Le premier chapitre du conte de fées de Breel Embolo s'écrit en août 2006 au Rankhof. Ce petit stade bâlois est situé à un kilomètre de la frontière allemande. Mais si l'on en croit le petit garçon alors âgé de neuf ans, il privilégie le basketball au football. La balle orange est la grande passion du Bâlois dans les premières années qui suivent son déménagement du Cameroun vers la Suisse.
Il faudra toute la force de persuasion d'un copain pour que Breel Embolo se rende à l'entraînement du FC Nordstern. Il y étonnera les spectateurs dès le premier contact avec le ballon. Helmut Hornung en faisait partie. Cet octogénaire peine désormais à se déplacer, mais ses souvenirs de ce moment sont bien présents.
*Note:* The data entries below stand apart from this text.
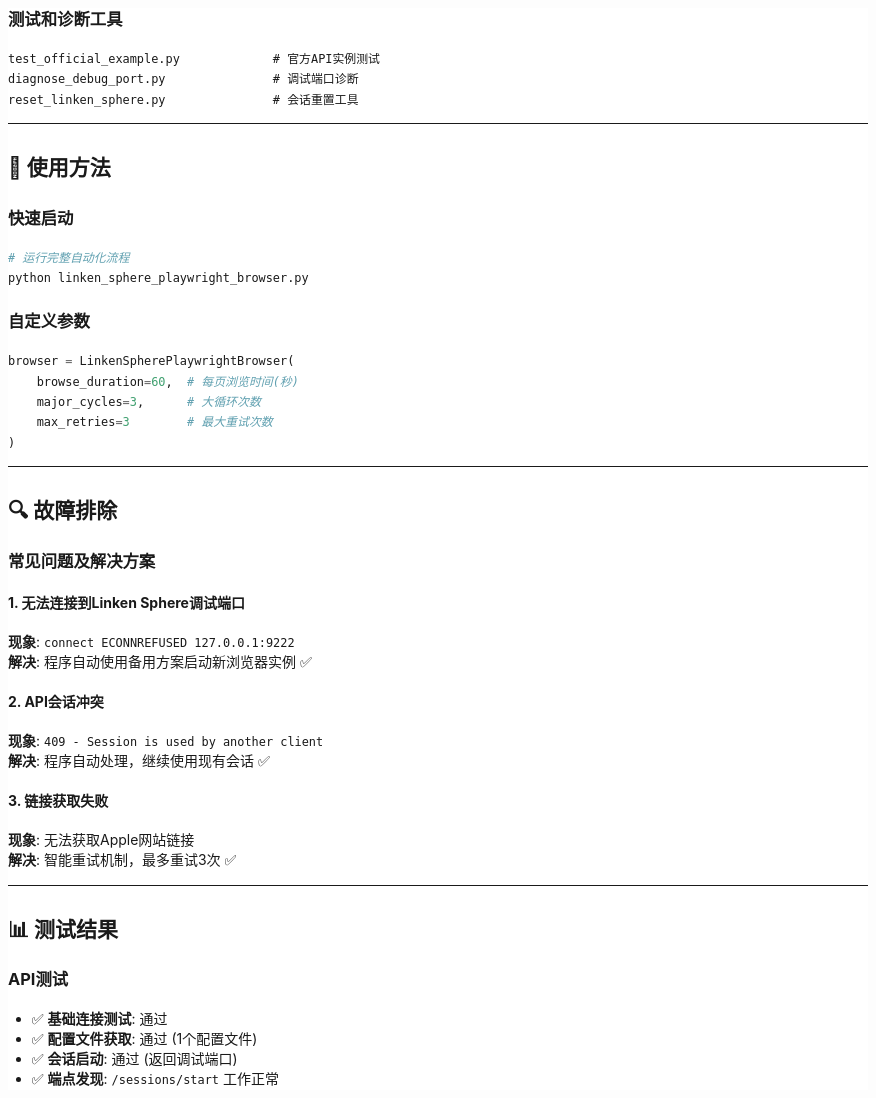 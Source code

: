 ### 测试和诊断工具
```
test_official_example.py             # 官方API实例测试
diagnose_debug_port.py               # 调试端口诊断
reset_linken_sphere.py               # 会话重置工具
```

---

## 🎯 使用方法

### 快速启动
```bash
# 运行完整自动化流程
python linken_sphere_playwright_browser.py
```

### 自定义参数
```python
browser = LinkenSpherePlaywrightBrowser(
    browse_duration=60,  # 每页浏览时间(秒)
    major_cycles=3,      # 大循环次数
    max_retries=3        # 最大重试次数
)
```

---

## 🔍 故障排除

### 常见问题及解决方案

#### 1. 无法连接到Linken Sphere调试端口
**现象**: `connect ECONNREFUSED 127.0.0.1:9222`  
**解决**: 程序自动使用备用方案启动新浏览器实例 ✅

#### 2. API会话冲突
**现象**: `409 - Session is used by another client`  
**解决**: 程序自动处理，继续使用现有会话 ✅

#### 3. 链接获取失败
**现象**: 无法获取Apple网站链接  
**解决**: 智能重试机制，最多重试3次 ✅

---

## 📊 测试结果

### API测试
- ✅ **基础连接测试**: 通过
- ✅ **配置文件获取**: 通过 (1个配置文件)
- ✅ **会话启动**: 通过 (返回调试端口)
- ✅ **端点发现**: `/sessions/start` 工作正常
Pour Blick, il a ressorti le formulaire du premier passeport de joueur de Breel Embolo.
En le regardant, on imagine le garçon griffonner BREEL en lettres capitales en guise de signature, avant de se précipiter sur le terrain. «Il voulait toujours avoir le ballon. Techniquement, physiquement et avec sa vitesse, il était meilleur que tout le monde. Mais, il avait du mal à s'intégrer dans l'équipe», se rappelle Helmut Hornung.
Du «garçon à problèmes» à la star internationale
Breel Embolo a grandi dans la périphérie de Bâle, dans des conditions modestes. Les récits des prétendues bêtises du joueur de la Nati sont nombreux. «Je ne sais plus exactement ce qui est vrai et ce qui ne l'est pas, avoue Helmut Hornung. Mais son comportement était souvent problématique. Deux entraîneurs voulaient le mettre à la porte. J'étais alors responsable des juniors et j'ai osé hausser le ton. 'Tant que j'ai mon mot à dire à Nordstern, le garçon restera!' Sa mère m'a assuré que son fils allait faire des efforts et c'est ce qui s'est passé.»
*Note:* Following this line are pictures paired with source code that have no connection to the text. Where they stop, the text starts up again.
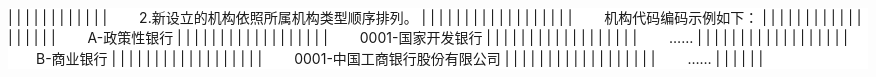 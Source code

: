 |            |          |            |                |                    |          |                      |              |              |                      |              | 　　2.新设立的机构依照所属机构类型顺序排列。                                                                                                                                                                                                         |        |                                                                                                                                                                                                                                                                      |            |                        |                |
|            |          |            |                |                    |          |                      |              |              |                      |              | 　　机构代码编码示例如下：                                                                                                                                                                                                                           |        |                                                                                                                                                                                                                                                                      |            |                        |                |
|            |          |            |                |                    |          |                      |              |              |                      |              | 　　A-政策性银行                                                                                                                                                                                                                                     |        |                                                                                                                                                                                                                                                                      |            |                        |                |
|            |          |            |                |                    |          |                      |              |              |                      |              | 　　0001-国家开发银行                                                                                                                                                                                                                                |        |                                                                                                                                                                                                                                                                      |            |                        |                |
|            |          |            |                |                    |          |                      |              |              |                      |              | 　　……                                                                                                                                                                                                                                               |        |                                                                                                                                                                                                                                                                      |            |                        |                |
|            |          |            |                |                    |          |                      |              |              |                      |              | 　　B-商业银行                                                                                                                                                                                                                                       |        |                                                                                                                                                                                                                                                                      |            |                        |                |
|            |          |            |                |                    |          |                      |              |              |                      |              | 　　0001-中国工商银行股份有限公司                                                                                                                                                                                                                    |        |                                                                                                                                                                                                                                                                      |            |                        |                |
|            |          |            |                |                    |          |                      |              |              |                      |              | 　　……                                                                                                                                                                                                                                               |        |                                                                                                                                                                                                                                                                      |            |                        |                |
Olivier Kapp est assis à côté d'Helmut Hornung. C'est le président de ce club de quartier bâlois, autrefois régulièrement présent en ligue nationale A, qui évolue aujourd'hui en 4e ligue. La veille, Olivier Kapp a suivi, avec d'autres membres du club, le premier match de la Coupe du monde des Suisses contre le Cameroun. «Nous avons un petit club de supporters. Tout le monde portait le maillot de la Nati floqué avec son nom.» Après le but victorieux d'Embolo, le petit groupe a explosé de joie et de fierté. «Qu'une star internationale comme Breel ait joué ici, c'est tout simplement génial!»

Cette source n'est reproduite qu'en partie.